Page MenuHomePhabricator

"bin/host upload" and the Uploader wrapper should retry chunks on HTTP/504, and perhaps other status codes
Open, LowPublic

Description

We occasionally get HTTP/504 responses from AWS for no obvious reason, i.e. there's no clear source of extraordinary load on the underlying service. In theory, HTTP/503 and HTTP/429 might also merit retrying after a delay. HTTP technically supports a Retry-After header, as well.

Normally none of this matters much since these responses currently feel rare/sporadic, but the reliability of bin/host upload for very large files (e.g., MySQL dumps) is materially impacted (I just had a 7GB upload hit a 504 and abort, cleaning up the underlying temporary file).

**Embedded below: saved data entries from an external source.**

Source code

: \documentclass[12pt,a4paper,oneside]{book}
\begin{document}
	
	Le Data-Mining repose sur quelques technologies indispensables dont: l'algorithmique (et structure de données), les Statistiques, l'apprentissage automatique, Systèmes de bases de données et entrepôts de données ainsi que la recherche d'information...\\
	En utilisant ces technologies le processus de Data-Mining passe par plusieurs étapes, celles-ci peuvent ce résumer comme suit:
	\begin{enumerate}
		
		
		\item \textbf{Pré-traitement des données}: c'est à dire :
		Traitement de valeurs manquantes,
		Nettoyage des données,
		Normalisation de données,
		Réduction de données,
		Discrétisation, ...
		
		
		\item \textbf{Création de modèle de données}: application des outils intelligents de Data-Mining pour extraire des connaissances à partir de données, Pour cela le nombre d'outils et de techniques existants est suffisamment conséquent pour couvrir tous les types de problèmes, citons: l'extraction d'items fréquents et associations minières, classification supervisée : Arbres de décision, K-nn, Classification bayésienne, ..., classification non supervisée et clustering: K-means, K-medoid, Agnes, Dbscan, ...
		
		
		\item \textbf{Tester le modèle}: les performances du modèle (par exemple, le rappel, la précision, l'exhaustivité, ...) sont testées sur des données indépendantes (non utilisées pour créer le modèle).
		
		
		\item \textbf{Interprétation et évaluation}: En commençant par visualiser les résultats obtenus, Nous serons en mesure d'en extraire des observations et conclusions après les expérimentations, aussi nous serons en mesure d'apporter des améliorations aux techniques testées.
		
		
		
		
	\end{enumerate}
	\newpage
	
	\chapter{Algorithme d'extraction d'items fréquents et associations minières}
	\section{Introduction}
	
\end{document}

ArcanistFileUploader should retry failed parts, and treat 504 as a retryable failure.

Revisions and Commits

Restricted Differential Revision
Restricted Differential Revision

Event Timeline

epriestley created this task.

I have a patch for this, but I'm not thrilled about the retry model. Maybe better would be for the caller retry the actual upload operation (which will automatically resume) and bail out while retaining the temporary file. Even if we retry on 504, we lose a lot of progress if there's a service interruption for longer than we're willing to sit in a retry loop.

For posterity, bleugh:

commit 63ffce7e0c01df9c59062951d354c4eeed222a3e
Author: epriestley <git@epriestley.com>
Date:   Thu Aug 29 13:30:38 2019 -0700

    WIP

diff --git a/src/upload/ArcanistFileUploader.php b/src/upload/ArcanistFileUploader.php
index daf4136d..7faad1d0 100644
--- a/src/upload/ArcanistFileUploader.php
+++ b/src/upload/ArcanistFileUploader.php
@@ -262,14 +262,50 @@ final class ArcanistFileUploader extends Phobject {
     foreach ($remaining as $chunk) {
       $data = $file->readBytes($chunk['byteStart'], $chunk['byteEnd']);
 
-      $conduit->callMethodSynchronous(
-        'file.uploadchunk',
-        array(
-          'filePHID' => $file_phid,
-          'byteStart' => $chunk['byteStart'],
-          'dataEncoding' => 'base64',
-          'data' => base64_encode($data),
-        ));
+      $failures = 0;
+      $maximum_failures = 3;
+      while (true) {
+        try {
+          $conduit->callMethodSynchronous(
+            'file.uploadchunk',
+            array(
+              'filePHID' => $file_phid,
+              'byteStart' => $chunk['byteStart'],
+              'dataEncoding' => 'base64',
+              'data' => base64_encode($data),
+            ));
+          break;
+        } catch (HTTPFutureHTTPResponseStatus $ex) {
+          $failures++;
+
+          if ($failures >= $maximum_failures) {
+            throw $ex;
+          }
+
+          // See T13397. If we get status codes which may be temporary, wait
+          // for a moment and retry.
+          switch ($ex->getStatusCode()) {
+            case 429:
+            case 503:
+            case 504:
+              sleep(10);
+              break;
+            default:
+              throw $ex;
+          }
+        } catch (ConduitClientException $ex) {
+          // TODO: This is grotesque, but it's possible that we may upload
+          // a chunk and then suffer some kind of request failure. Treat this
+          // error as a success indicator. The API should not require string
+          // matching against error text.
+          switch ($ex->getMessage()) {
+            case "ERR-CONDUIT-CORE: Chunk has already been uploaded.":
+              break 2;
+            default:
+              throw $ex;
+          }
+        }
+      }
 
       $progress->update(1);
     }
epriestley added a revision: Restricted Differential Revision.Aug 29 2019, 9:14 PM
epriestley added a commit: Restricted Diffusion Commit.Aug 29 2019, 9:17 PM
epriestley added a commit: Restricted Diffusion Commit.

A generally cleaner version of this would also fix the parallelization TODO (just above the patch in the previous comment). This probably needs FutureIterator to be better at managing in-flight changes to the working set.

An even cleaner version would also get rid of the base64 stuff (see T13337).